● **Saved entries**
= = = = =

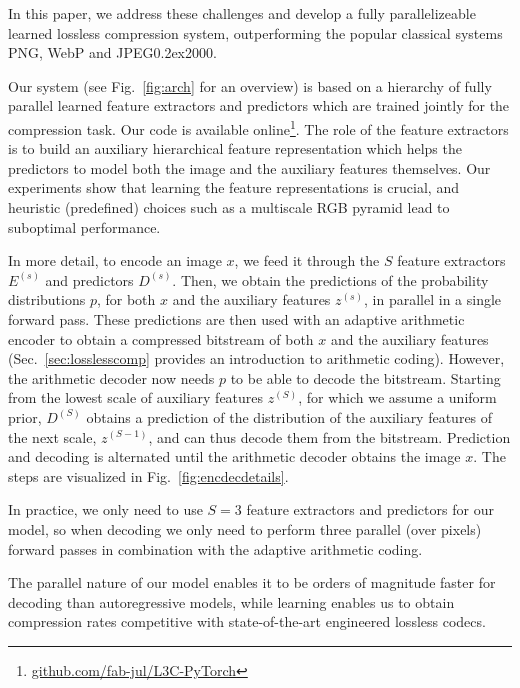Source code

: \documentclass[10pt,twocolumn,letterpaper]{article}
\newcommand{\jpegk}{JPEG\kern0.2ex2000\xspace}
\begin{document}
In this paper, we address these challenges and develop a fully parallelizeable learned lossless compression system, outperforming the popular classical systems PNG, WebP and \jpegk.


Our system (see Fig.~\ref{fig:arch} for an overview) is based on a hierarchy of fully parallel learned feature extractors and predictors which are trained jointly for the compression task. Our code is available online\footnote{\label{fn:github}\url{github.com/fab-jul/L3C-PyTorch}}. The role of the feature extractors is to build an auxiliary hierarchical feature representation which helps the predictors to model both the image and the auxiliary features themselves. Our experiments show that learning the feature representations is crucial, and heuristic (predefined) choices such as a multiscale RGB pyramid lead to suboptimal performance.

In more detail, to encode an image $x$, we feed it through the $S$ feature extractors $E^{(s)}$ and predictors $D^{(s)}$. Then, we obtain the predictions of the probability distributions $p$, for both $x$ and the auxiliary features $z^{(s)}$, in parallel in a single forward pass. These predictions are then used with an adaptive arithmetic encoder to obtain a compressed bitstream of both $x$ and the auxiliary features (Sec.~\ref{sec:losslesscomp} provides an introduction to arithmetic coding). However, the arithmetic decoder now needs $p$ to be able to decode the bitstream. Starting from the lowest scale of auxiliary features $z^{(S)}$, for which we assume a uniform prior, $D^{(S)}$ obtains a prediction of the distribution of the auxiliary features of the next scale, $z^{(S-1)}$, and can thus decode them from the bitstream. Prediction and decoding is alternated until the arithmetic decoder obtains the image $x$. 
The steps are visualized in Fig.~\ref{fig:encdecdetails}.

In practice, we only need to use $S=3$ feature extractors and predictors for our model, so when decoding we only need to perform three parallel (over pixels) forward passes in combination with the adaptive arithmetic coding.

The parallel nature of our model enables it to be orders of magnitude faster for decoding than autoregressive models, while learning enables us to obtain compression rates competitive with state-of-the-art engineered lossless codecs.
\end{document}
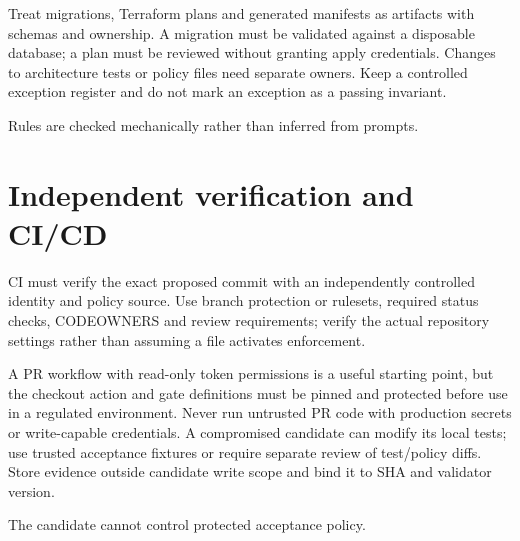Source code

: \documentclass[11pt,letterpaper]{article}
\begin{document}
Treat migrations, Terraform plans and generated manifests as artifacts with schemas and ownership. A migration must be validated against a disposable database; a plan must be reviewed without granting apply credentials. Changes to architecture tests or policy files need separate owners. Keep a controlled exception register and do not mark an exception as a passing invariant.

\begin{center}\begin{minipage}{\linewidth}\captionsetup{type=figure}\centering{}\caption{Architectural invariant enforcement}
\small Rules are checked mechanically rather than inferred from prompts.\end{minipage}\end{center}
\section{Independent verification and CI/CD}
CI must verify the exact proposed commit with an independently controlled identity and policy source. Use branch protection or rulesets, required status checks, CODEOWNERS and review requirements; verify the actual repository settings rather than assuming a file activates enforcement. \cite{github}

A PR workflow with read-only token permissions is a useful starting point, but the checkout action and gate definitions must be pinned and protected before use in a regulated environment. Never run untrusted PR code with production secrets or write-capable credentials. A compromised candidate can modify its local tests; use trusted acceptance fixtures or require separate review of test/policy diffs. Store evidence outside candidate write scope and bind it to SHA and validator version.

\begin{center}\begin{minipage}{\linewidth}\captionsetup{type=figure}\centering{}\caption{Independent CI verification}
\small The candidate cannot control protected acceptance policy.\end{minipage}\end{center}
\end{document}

= = = = =

● **Your assignment**
Copy all lines of the preceding data that hold the word "center".

● **Answer to this task**
\begin{center}\begin{minipage}{\linewidth}\captionsetup{type=figure}\centering{}\caption{Architectural invariant enforcement}
\small Rules are checked mechanically rather than inferred from prompts.\end{minipage}\end{center}
\begin{center}\begin{minipage}{\linewidth}\captionsetup{type=figure}\centering{}\caption{Independent CI verification}
\small The candidate cannot control protected acceptance policy.\end{minipage}\end{center}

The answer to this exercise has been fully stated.